A monitor uses red, green, and blue (RGB) light to create colours. Combining the full intensities of all three colours makes white. RGB colours are used for lighting, video, and monitors. Your computer monitor creates colour by emitting light through red, green, and blue phosphors. The so-called RGB model is familiar to photographers, as it describes the way light creates colour. We call it an additive colour model because the different wavelengths of the spectrum are added together to create pure white.

A printing press and most inkjet printers use a CMYK colour model, in which three colours of transparent ink (cyan, magenta, and yellow) are combined along with black (noted as K, derived from "key colour") in varying amounts to create different colours. CMYK inks filter the light that reflects back from the paper and subtract some of the red, green, and blue light from the spectrum. White results from subtracting Cyan, Magenta, Yellow (and black) from the inks that are supposed to be pasted onto the page. In the subtractive CMYK colour model, white is the absence of ink on the page (provided you do use white paper). In theory, pure cyan, magenta, and yellow pigments should combine to absorb all colour and produce black.

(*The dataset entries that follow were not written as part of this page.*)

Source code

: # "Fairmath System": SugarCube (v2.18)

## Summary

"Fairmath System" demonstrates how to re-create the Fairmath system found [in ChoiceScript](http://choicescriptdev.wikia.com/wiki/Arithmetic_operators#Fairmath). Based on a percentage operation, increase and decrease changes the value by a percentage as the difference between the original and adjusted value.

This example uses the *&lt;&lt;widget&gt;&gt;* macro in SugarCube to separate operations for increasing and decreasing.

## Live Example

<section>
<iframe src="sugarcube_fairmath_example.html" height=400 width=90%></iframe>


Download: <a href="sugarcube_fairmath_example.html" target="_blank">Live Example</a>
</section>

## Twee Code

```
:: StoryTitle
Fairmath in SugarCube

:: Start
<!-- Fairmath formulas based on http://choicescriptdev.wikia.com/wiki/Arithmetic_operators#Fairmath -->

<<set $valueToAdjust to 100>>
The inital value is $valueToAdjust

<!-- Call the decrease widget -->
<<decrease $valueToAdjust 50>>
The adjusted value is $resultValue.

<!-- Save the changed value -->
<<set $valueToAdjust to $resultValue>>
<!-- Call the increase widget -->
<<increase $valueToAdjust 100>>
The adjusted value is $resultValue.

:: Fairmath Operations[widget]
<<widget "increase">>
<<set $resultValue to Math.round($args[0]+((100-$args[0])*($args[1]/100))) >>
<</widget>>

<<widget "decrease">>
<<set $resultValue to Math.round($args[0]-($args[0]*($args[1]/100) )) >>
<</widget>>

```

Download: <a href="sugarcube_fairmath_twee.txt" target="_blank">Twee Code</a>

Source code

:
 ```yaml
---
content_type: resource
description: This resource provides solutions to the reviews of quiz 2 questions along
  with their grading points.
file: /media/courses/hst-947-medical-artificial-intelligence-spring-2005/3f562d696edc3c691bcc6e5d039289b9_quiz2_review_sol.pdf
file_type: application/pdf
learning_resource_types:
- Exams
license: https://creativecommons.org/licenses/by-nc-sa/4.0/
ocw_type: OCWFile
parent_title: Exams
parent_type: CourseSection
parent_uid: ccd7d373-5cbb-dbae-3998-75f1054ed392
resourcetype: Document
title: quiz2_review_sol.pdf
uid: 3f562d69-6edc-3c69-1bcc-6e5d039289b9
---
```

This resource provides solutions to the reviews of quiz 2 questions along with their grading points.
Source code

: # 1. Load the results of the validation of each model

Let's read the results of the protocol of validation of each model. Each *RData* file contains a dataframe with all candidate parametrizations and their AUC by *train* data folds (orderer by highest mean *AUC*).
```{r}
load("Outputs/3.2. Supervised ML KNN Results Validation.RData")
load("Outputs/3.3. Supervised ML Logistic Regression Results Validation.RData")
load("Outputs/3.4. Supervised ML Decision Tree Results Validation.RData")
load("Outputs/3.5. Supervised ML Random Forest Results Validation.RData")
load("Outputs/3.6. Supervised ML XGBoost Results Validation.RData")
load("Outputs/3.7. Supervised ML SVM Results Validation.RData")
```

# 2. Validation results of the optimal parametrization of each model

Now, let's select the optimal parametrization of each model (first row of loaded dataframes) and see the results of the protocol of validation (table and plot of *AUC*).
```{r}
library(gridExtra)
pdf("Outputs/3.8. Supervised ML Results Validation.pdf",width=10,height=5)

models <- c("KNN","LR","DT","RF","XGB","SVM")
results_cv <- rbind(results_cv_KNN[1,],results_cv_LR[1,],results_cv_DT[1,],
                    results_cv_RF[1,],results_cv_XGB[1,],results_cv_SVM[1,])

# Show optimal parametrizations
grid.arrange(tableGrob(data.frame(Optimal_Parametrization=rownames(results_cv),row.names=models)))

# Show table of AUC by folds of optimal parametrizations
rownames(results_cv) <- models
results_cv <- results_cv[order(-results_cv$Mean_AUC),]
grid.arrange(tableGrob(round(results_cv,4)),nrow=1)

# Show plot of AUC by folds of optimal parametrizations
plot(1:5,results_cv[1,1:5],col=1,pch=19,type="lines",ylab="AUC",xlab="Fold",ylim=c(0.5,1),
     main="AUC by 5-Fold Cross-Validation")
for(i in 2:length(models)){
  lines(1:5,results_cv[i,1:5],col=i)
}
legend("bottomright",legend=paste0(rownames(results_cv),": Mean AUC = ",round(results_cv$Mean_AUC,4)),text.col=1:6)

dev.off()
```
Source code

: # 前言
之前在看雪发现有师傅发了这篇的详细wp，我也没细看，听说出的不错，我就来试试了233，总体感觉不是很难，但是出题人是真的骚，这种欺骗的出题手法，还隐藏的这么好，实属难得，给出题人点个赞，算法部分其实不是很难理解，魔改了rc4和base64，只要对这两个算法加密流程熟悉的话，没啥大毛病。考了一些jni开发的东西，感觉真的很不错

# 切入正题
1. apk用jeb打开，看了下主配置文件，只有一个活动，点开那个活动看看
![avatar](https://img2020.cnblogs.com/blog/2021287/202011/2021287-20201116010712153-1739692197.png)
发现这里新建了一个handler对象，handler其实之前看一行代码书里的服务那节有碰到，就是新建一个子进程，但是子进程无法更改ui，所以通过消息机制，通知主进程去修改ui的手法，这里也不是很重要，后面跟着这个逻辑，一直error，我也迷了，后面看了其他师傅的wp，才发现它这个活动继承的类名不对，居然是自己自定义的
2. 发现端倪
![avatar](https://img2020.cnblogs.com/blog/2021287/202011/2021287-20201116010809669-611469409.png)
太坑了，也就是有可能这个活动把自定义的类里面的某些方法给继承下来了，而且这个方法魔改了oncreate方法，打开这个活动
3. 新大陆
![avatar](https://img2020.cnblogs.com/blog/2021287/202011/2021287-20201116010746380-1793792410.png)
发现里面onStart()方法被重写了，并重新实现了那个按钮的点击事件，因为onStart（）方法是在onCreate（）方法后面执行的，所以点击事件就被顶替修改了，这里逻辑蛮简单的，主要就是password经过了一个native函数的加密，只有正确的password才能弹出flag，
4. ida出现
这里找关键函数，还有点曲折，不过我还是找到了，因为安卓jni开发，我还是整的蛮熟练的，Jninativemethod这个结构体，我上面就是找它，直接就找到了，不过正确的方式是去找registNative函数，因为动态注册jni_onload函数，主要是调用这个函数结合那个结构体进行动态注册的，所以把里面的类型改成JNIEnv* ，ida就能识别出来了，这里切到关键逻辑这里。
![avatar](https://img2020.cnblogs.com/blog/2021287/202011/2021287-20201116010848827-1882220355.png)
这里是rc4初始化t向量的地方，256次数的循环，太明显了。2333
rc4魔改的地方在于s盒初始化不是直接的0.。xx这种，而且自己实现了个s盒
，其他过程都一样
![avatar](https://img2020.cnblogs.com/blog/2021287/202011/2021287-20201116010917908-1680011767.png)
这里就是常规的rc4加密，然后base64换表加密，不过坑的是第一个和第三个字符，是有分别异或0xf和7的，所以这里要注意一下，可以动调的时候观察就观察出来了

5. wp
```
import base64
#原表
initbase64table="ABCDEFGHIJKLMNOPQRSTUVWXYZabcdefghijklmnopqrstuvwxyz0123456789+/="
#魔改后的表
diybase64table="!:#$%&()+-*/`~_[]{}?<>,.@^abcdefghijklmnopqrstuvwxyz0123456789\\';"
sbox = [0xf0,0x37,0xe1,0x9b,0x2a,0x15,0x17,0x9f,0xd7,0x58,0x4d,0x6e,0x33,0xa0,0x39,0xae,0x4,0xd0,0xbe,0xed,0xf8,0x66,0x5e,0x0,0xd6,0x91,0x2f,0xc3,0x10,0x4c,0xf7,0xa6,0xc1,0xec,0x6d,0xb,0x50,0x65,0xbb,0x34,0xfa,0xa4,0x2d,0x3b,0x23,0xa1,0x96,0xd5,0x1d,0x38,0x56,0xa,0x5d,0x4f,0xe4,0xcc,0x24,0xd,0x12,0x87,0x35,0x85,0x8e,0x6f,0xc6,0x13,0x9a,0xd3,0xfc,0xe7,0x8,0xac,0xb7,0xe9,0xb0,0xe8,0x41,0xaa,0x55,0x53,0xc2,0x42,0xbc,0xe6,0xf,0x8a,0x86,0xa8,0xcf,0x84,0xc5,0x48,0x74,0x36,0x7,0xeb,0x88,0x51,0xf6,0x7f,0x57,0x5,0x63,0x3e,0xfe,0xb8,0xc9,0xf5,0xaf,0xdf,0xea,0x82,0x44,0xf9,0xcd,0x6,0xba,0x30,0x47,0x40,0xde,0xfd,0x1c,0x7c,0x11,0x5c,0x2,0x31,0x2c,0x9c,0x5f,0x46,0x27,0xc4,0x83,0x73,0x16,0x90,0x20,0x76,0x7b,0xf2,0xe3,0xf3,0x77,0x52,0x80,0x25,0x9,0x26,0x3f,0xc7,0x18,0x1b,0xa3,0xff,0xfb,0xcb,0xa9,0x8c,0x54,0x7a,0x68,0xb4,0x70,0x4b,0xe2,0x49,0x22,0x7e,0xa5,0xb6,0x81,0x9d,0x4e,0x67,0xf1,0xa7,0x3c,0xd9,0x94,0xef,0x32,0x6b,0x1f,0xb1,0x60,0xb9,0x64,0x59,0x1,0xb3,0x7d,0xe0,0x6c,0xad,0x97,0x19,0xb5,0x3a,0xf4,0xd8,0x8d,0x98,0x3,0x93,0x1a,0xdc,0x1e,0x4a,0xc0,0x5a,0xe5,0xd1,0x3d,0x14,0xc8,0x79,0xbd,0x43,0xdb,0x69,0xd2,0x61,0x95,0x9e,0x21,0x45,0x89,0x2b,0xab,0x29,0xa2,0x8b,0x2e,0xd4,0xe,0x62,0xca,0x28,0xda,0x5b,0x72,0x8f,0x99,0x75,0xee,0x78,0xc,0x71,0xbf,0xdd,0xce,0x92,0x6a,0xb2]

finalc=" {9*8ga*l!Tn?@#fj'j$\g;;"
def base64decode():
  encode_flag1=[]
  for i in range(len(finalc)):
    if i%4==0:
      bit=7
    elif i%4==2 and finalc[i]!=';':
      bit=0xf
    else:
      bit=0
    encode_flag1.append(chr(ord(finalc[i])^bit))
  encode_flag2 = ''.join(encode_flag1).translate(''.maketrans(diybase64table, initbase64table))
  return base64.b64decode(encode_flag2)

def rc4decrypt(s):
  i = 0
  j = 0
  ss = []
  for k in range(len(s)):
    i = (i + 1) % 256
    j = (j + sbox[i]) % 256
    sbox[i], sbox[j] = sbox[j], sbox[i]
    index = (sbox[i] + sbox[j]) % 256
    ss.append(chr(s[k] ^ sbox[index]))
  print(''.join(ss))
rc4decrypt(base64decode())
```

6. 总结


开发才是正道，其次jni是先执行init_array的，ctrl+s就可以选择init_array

But because all printing inks contain impurities, these three inks actually produce a muddy brown and must be combined with black ink to produce a true black. Any colour on the page that you see is what's left when a specific amount of one of the three primary colours CMY gets subtracted from a full coverage of CMY combined. Although your inkjet printer usually works through an RGB printer driver, the printer itself is almost always a CMYK printer (often 'enriched' with other colours to improve on colour saturation).

The difference between how your monitor interprets colour and how your printer creates colour is irreconcilable without some 'translation' between the two models. Simply put, we call the system of translation between the colour models: 'colour management'.